Il nuovo obiettivo degli Stati Uniti di tornare sulla Luna entro il 2024 sta ponendo molte questioni urgenti, dalla costruzione di nuovi lander allo sviluppo di tecnologie lunari per una futura presenza prolungata sul nostro satellite.
Ma un altro tema tornato alla ribalta è quello della sicurezza dei viaggi spaziali di media e lunga durata. Diversi studi hanno già dimostrato i possibili rischi per la salute dell’equipaggio legati all’esposizione prolungata alle radiazioni. Lo conferma una nuova ricerca dell’Henry Ford Hospital, secondo cui la permanenza nello spazio potrebbe avere effetti negativi su muscoli e cartilagine, indebolendo le giunture degli astronauti.
Le forze biochimiche che agiscono nello spazio, spiegano gli scienziati, sono differenti da quelle che operano sul nostro pianeta, il che può causare importanti modifiche nel sistema muscolo-scheletrico degli esseri umani.
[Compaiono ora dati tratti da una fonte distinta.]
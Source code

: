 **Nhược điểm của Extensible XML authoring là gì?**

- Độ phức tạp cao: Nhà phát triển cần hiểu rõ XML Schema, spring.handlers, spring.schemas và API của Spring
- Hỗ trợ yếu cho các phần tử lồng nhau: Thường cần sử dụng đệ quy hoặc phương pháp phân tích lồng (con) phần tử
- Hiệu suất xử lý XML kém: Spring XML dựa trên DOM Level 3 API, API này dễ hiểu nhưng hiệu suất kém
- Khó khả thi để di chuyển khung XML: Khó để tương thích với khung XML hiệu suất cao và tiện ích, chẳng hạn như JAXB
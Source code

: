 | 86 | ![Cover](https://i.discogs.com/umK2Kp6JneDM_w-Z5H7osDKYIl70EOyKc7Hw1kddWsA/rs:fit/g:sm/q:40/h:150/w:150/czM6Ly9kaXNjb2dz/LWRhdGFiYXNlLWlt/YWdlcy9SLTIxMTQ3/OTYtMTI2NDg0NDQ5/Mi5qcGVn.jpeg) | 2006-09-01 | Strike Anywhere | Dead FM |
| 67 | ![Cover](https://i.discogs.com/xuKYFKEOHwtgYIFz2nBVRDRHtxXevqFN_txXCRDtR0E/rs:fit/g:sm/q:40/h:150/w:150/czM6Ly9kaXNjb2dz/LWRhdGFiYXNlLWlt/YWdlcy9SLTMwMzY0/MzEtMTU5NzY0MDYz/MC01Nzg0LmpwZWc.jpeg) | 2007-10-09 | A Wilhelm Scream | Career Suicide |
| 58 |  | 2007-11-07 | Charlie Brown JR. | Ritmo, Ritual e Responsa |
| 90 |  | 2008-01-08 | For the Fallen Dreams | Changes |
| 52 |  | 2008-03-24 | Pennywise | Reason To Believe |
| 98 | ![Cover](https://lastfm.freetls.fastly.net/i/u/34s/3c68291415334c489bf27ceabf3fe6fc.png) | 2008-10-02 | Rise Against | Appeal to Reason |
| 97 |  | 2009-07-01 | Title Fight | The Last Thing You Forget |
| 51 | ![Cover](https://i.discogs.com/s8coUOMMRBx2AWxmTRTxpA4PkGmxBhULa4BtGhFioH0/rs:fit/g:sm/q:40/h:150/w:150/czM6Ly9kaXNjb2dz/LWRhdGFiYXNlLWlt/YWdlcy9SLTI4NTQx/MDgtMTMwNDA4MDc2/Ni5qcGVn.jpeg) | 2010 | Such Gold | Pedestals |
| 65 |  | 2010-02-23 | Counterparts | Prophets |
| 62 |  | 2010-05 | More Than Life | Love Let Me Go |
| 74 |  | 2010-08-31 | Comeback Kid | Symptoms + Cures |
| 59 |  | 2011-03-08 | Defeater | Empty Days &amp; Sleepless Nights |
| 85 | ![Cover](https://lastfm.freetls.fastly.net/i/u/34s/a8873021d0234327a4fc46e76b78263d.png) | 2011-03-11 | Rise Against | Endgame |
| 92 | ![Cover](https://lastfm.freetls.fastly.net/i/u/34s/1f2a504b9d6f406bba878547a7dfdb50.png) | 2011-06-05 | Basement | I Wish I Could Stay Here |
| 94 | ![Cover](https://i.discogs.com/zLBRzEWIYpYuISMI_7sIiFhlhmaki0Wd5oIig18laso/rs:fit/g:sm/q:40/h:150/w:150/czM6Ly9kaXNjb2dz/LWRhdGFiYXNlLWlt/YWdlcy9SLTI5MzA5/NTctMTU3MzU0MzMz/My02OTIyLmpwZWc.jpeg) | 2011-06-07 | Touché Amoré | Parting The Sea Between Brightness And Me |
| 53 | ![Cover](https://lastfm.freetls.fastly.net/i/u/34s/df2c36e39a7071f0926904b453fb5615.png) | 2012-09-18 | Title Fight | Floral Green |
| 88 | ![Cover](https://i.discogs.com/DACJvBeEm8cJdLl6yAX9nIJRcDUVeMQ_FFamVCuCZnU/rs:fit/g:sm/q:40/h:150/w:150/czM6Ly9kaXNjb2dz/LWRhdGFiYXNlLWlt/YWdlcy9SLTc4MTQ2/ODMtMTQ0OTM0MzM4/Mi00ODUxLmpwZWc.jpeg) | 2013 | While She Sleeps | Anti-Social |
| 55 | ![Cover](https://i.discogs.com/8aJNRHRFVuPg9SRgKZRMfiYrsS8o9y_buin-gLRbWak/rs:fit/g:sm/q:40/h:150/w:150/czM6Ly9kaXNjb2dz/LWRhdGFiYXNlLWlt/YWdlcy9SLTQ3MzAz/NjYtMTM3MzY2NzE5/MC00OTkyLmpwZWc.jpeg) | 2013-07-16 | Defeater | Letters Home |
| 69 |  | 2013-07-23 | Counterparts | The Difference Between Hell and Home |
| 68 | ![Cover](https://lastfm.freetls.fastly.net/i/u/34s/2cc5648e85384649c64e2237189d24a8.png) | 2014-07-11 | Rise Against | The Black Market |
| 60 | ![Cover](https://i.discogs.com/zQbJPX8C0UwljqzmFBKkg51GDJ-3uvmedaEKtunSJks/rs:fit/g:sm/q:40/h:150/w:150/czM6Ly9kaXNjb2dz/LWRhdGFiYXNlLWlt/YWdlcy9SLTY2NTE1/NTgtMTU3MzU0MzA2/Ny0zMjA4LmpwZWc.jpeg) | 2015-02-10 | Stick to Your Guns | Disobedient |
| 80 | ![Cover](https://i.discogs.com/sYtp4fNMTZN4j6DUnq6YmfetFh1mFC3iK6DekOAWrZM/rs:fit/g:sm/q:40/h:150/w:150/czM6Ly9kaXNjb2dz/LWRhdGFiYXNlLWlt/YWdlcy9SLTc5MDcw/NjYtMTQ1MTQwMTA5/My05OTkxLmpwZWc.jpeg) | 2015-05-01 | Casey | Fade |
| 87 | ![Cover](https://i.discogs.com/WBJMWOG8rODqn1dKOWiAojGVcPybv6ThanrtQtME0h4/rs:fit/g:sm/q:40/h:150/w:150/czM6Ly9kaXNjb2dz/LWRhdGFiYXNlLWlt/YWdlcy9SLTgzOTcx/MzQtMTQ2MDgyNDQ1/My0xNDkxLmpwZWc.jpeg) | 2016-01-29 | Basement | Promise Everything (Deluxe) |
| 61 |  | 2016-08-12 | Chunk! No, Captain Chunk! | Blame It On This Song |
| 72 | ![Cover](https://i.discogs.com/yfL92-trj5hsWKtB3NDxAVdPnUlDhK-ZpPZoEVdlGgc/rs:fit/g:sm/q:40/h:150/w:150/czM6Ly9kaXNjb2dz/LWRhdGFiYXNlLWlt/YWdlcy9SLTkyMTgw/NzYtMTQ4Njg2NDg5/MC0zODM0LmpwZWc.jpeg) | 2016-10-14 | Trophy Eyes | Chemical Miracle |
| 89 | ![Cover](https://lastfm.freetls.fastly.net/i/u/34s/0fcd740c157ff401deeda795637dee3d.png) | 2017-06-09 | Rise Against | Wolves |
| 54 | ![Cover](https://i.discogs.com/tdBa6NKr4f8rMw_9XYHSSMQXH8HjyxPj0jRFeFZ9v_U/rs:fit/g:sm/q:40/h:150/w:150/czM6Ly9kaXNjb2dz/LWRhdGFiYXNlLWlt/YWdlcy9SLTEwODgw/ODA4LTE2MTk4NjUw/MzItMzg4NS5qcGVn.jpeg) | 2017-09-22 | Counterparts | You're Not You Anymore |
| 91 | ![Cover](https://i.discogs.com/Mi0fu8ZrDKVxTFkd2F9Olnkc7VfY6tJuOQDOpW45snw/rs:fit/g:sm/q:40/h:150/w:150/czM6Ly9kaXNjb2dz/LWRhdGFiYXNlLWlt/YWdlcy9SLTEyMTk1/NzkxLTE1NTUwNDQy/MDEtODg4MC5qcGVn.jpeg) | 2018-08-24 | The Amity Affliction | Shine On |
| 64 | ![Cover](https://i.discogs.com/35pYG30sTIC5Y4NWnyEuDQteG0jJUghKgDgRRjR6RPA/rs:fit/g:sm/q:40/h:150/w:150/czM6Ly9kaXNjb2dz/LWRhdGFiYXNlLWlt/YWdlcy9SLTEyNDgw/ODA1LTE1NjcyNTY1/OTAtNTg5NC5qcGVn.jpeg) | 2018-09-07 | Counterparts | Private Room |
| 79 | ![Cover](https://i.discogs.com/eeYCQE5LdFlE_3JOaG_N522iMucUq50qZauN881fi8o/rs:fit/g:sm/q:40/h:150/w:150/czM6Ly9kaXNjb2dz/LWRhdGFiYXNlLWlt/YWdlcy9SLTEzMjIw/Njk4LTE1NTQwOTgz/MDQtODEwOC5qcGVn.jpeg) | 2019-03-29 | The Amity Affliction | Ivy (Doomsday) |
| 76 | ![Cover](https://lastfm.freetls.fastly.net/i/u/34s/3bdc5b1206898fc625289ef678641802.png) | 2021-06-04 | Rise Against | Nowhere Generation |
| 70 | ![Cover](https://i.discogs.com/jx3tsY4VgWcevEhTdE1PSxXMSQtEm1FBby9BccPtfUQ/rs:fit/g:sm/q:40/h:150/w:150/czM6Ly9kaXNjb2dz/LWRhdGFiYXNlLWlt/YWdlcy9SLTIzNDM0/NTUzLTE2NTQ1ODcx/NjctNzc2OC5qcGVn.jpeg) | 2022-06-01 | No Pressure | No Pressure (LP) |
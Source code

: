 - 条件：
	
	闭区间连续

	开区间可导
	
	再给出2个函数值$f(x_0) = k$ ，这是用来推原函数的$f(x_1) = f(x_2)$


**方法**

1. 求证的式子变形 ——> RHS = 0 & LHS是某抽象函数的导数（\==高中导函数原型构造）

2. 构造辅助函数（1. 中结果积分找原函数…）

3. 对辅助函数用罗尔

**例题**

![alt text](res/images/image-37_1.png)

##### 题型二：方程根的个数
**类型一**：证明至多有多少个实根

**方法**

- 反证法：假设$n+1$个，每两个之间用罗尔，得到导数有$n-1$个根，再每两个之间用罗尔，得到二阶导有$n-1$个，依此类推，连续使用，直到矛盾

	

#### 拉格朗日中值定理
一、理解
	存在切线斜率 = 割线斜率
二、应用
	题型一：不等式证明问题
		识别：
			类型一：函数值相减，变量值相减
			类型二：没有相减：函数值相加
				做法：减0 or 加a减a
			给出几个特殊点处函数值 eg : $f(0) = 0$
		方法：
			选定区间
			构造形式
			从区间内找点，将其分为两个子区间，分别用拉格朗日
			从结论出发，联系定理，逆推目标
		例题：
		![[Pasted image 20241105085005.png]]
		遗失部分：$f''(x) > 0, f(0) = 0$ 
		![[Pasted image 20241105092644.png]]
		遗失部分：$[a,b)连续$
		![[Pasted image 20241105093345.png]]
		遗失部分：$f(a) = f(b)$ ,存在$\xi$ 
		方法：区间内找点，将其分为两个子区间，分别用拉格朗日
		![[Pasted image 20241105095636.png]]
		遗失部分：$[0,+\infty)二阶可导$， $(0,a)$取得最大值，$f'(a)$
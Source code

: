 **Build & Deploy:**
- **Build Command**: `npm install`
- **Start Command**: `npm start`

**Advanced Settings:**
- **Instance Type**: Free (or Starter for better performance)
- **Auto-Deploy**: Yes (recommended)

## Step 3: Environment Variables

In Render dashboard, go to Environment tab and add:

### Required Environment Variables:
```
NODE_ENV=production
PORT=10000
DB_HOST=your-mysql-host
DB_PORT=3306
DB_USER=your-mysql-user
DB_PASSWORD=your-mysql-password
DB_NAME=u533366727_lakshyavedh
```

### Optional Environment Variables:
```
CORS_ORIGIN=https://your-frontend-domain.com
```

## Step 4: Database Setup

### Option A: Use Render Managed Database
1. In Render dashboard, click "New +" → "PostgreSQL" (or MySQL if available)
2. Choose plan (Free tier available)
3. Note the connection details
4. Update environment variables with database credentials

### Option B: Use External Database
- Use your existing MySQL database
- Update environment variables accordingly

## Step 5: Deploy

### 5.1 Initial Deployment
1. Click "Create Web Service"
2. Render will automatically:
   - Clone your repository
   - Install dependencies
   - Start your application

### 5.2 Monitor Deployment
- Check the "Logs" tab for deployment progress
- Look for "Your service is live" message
Per testare questi rischi al momento il laboratorio migliore è la Stazione spaziale internazionale, che però diventa insufficiente in vista di future missioni verso lo spazio profondo.
Per questo la Nasa sta trovando nuovi modi per verificare l’effetto delle radiazioni oltre l’orbita bassa: uno di questi è BioSentinel, un veicolo grande quanto una valigetta che nel 2020 porterà nello spazio cellule vive – le prime forme viventi a raggiungere queste distanze dal 1972. Il cubesat dell’agenzia spaziale statunitense avrà a bordo dei saccaromiceti, particolare tipo di lievito che sarà esposto alle radiazioni dello spazio profondo per un periodo che andrà dai 9 ai 12 mesi.
L’esperimento punta ad aprire una nuova finestra di conoscenza sugli effetti a lungo termine dell’esposizione prolungata nello spazio, in particolare per quanto riguarda le alterazioni del Dna, fondamentali per quantificare molti degli ipotizzati rischi per la salute degli astronauti in vista delle missioni di lunga durata verso la Luna e oltre.